POV-Ray : Newsgroups : povray.off-topic : Tell me it isn't so! : Re: Tell me it isn't C Server Time
9 Oct 2024 23:20:40 EDT (-0400)
  Re: Tell me it isn't C  
From: Darren New
Date: 23 Jul 2009 14:16:16
Message: <4a68a8f0$1@news.povray.org>
Warp wrote:
>   Yes, you do. Maybe you didn't understand the "on every possible platform
> which your kernel can be compiled for" part?

I'm just saying that's not really well-defined in *C*. It's 
compiler-specific, not C as such.

>   The difference is probably that neither FORTH nor Ada have the same amount
> of libraries, platform support or optimizing compilers, nor are they nearly
> as popular.

True. And those things feed on each other.

>   Of course in C. And "undefined behavior" can also mean "works as desired
> in this platform".

That's what I'm distinguishing. That's why I say C, as such, isn't very good 
for that sort of thing. You can do it, but only because you look at what 
your particular compiler generated for some piece of otherwise undefined 
code, and say "yes, that's what I'd like."

> When you know what the compiler is doing, and you are
> writing platform-specific code, C allows you to do a whole lot of things
> you can't do with other languages.

I'd phrase that as "the compiler will generate code for programs without 
defined semantics that's often what you want."

>   Most DOS demos written in C used raw pointers (eg. to the VGA memory
> buffer). They worked just fine on that platform.
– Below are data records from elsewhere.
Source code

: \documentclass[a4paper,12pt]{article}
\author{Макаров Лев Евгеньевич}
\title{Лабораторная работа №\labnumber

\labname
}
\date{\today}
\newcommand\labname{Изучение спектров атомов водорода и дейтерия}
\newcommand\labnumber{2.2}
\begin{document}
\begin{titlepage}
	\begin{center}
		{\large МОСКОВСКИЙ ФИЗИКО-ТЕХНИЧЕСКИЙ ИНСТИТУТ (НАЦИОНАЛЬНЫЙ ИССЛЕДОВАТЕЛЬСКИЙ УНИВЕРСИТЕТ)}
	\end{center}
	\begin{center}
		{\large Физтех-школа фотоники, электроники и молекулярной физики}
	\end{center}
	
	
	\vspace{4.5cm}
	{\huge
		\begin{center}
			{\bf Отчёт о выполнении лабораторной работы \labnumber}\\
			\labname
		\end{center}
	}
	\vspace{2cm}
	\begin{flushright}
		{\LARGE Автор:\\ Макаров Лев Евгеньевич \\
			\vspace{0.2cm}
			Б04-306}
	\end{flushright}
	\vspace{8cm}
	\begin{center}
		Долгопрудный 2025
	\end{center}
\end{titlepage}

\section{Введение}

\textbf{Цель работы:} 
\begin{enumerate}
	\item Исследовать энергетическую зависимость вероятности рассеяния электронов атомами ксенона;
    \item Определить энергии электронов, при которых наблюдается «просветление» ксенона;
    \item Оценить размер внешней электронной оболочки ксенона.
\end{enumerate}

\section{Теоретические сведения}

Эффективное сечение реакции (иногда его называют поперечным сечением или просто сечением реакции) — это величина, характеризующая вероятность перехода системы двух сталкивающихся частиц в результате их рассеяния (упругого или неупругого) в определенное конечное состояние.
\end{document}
Maybe I'm more of a theoreticist, but "it works for me" isn't how I like to 
write kernels. ;-)

>   It means that many if not most of the "high-level" languages pay zero
> attention to memory usage.

I'm not saying every programming language is appropriate for writing 
kernels. I'm saying there are good high-level languages both more powerful 
and safer that are better than C, and I'm not sure why they're not more popular.

-- 
   Darren New, San Diego CA, USA (PST)
   "We'd like you to back-port all the changes in 2.0
    back to version 1.0."
   "We've done that already. We call it 2.0."